Many in Batesville may joke about having to watch out when a new teenage driver takes to the road, yet the reality is that teens do in fact present a greater risk to others than do experienced motorists. You understand the need to share the road with new drivers (after all, how are they to gain the experience needed in order to overcome the issues green drivers experience?), yet that understanding offers little solace when you are faced with the consequences of a car accident that such a driver caused. Seeking compensation in such a scenario may seem pointless due to the fact that the teen probably has little that they might be able to compensate you with.
This prompts the question, however, if you might be able to hold their parents responsible. The legal principle of negligent entrustment assigns liability to third parties for entrusting their vehicles to drivers that they know may be more likely to cause an accident. In the case of a teen driver, that likelihood comes from their inexperience (which their parents should understand before letting them use their vehicles).
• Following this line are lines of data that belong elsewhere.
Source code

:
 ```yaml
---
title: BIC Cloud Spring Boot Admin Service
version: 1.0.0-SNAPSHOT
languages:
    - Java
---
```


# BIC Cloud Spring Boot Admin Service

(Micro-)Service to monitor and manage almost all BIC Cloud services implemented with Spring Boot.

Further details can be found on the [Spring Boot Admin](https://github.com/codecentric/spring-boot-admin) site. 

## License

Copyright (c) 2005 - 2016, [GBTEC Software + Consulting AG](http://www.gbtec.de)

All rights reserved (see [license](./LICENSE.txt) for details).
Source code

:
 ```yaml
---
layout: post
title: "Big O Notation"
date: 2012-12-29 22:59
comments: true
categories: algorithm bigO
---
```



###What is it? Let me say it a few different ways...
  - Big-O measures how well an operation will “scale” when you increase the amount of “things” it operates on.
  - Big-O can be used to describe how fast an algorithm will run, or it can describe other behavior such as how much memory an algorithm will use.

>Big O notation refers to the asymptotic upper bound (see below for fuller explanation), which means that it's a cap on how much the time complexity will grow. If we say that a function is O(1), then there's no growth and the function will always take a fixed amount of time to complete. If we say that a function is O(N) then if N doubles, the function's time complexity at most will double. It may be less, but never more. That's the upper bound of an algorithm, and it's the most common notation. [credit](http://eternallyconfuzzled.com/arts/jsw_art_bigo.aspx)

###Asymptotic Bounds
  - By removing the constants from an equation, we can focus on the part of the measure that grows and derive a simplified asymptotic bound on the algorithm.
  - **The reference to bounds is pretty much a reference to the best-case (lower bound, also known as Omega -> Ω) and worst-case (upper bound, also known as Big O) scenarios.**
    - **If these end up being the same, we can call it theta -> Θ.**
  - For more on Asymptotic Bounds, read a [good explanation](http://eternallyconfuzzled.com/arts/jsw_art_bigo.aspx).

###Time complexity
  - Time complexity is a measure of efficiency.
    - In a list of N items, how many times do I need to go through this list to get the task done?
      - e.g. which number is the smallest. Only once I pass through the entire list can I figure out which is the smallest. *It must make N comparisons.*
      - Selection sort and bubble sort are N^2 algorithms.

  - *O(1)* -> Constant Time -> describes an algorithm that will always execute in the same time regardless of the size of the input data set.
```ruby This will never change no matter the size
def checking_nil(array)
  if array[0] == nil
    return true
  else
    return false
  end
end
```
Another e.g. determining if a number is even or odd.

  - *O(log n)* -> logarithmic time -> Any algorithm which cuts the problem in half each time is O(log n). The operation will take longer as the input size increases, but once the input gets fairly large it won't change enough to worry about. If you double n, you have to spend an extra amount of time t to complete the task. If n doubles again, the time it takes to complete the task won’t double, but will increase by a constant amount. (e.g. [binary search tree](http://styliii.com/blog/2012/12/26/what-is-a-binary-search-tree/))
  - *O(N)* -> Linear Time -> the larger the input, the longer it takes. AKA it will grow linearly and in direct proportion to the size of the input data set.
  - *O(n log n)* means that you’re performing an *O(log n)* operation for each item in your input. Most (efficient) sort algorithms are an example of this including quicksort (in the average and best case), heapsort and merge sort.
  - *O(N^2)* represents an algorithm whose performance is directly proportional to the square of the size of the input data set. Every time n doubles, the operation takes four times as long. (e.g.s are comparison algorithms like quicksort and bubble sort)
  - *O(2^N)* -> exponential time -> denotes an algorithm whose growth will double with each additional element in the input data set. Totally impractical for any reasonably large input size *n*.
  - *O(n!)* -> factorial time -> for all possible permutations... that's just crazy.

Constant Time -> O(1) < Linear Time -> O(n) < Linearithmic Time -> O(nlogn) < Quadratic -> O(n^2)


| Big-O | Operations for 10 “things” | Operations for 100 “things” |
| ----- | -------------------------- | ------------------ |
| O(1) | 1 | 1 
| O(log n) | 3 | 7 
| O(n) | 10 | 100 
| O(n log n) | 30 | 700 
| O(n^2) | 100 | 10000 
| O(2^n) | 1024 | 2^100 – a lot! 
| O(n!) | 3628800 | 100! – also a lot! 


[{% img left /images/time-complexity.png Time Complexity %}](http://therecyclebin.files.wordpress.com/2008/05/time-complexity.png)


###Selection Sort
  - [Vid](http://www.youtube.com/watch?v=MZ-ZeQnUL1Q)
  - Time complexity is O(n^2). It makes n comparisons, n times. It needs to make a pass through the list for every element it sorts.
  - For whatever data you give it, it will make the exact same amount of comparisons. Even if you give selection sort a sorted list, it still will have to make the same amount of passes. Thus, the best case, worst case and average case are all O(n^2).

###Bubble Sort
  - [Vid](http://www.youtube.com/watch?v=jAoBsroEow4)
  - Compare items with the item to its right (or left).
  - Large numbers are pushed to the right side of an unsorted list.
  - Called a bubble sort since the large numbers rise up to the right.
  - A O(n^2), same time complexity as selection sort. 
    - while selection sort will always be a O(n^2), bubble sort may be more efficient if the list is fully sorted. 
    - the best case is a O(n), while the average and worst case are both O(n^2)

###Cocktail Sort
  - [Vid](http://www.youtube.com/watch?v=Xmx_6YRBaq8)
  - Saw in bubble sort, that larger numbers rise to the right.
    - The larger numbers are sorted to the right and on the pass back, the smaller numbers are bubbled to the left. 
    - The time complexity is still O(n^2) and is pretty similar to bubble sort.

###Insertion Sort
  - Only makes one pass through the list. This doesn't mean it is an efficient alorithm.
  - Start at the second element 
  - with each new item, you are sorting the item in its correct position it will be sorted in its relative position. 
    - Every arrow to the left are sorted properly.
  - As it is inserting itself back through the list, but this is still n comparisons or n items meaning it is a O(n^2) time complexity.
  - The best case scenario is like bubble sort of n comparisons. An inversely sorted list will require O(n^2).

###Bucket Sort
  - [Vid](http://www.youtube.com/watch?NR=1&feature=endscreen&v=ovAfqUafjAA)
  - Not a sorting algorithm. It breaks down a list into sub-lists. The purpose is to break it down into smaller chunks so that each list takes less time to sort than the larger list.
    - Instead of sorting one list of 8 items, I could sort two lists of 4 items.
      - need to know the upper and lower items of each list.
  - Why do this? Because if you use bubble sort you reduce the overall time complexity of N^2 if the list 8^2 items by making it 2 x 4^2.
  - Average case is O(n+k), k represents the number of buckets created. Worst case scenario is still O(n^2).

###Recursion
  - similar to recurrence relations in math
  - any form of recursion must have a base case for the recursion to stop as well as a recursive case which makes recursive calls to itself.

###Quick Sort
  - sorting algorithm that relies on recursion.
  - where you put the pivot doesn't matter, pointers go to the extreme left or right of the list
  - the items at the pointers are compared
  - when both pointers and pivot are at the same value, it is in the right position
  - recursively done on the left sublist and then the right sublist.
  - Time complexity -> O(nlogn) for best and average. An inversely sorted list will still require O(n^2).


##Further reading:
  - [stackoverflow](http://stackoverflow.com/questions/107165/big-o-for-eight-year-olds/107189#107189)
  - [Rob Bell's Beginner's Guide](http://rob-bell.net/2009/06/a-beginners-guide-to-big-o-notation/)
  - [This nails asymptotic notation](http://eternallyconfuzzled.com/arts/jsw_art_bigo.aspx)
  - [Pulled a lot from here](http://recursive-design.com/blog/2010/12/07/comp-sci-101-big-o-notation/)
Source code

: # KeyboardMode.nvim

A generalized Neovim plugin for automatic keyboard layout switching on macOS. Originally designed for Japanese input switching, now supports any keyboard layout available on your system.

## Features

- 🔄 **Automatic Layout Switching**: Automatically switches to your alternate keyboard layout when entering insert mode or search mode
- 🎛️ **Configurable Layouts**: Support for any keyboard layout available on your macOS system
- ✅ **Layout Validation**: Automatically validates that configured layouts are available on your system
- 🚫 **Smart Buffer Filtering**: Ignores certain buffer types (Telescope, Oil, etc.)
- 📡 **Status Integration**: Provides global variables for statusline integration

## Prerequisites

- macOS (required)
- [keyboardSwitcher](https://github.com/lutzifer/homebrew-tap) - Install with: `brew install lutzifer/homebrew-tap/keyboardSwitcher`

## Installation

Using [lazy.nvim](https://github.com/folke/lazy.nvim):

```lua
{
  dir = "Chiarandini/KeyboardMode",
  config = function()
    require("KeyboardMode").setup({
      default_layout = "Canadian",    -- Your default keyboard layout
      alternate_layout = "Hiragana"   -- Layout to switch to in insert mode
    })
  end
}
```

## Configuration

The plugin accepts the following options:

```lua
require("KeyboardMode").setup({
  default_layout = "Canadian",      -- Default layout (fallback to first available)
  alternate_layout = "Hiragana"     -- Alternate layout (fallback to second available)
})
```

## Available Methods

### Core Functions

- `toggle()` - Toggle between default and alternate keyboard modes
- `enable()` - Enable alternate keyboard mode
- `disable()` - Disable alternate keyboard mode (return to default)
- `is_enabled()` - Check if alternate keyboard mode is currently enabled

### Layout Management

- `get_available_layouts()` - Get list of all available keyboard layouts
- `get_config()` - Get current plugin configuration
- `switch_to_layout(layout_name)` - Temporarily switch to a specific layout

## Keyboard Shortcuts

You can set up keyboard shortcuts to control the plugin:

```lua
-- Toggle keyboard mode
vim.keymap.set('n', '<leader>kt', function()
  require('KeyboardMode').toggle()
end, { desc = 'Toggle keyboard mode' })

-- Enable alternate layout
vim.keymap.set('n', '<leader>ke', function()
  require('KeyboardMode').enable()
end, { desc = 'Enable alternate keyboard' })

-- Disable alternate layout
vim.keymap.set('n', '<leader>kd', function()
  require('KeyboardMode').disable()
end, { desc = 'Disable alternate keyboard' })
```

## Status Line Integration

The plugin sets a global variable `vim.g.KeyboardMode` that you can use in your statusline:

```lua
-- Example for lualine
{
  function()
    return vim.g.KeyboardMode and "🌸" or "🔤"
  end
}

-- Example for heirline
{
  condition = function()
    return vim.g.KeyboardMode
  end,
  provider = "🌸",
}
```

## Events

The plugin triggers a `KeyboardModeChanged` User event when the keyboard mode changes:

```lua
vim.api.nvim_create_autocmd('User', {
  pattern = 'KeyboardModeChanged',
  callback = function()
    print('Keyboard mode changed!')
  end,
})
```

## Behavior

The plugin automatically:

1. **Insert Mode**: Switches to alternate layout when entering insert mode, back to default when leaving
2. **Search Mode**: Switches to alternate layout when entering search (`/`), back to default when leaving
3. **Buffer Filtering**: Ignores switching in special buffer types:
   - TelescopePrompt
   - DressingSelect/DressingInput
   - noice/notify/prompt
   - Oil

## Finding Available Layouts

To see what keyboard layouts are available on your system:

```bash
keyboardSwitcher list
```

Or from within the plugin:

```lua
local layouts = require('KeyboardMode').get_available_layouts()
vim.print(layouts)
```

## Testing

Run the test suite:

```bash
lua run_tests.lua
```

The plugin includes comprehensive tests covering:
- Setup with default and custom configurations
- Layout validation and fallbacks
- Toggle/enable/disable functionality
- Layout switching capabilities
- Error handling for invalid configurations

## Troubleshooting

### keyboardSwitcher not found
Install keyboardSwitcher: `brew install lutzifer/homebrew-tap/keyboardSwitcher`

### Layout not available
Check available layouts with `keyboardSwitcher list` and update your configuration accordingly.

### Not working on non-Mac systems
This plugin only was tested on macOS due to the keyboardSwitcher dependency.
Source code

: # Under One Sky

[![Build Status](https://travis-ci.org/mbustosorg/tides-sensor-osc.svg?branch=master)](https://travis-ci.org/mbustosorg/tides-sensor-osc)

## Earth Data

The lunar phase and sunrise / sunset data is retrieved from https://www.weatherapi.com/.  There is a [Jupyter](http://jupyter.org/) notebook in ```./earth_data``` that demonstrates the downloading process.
The state agrees with this assertion. In a 2003 Mississippi State Supreme Court ruling, the following explanation of negligent entrustment was cited: “One who supplies directly or through a third person a chattel (an item of property) for use of another whom the supplier knows or has reason to know to be likely because of his youth, inexperience, or otherwise, to use it in a manner involving unreasonable risk of physical harm to himself and others…is subject to liability for physical harm resulting to them.”
One note worth mentioning is that this statute may require proof that the parents knew their teen would be driving a car (rather than the teen taking it without permission).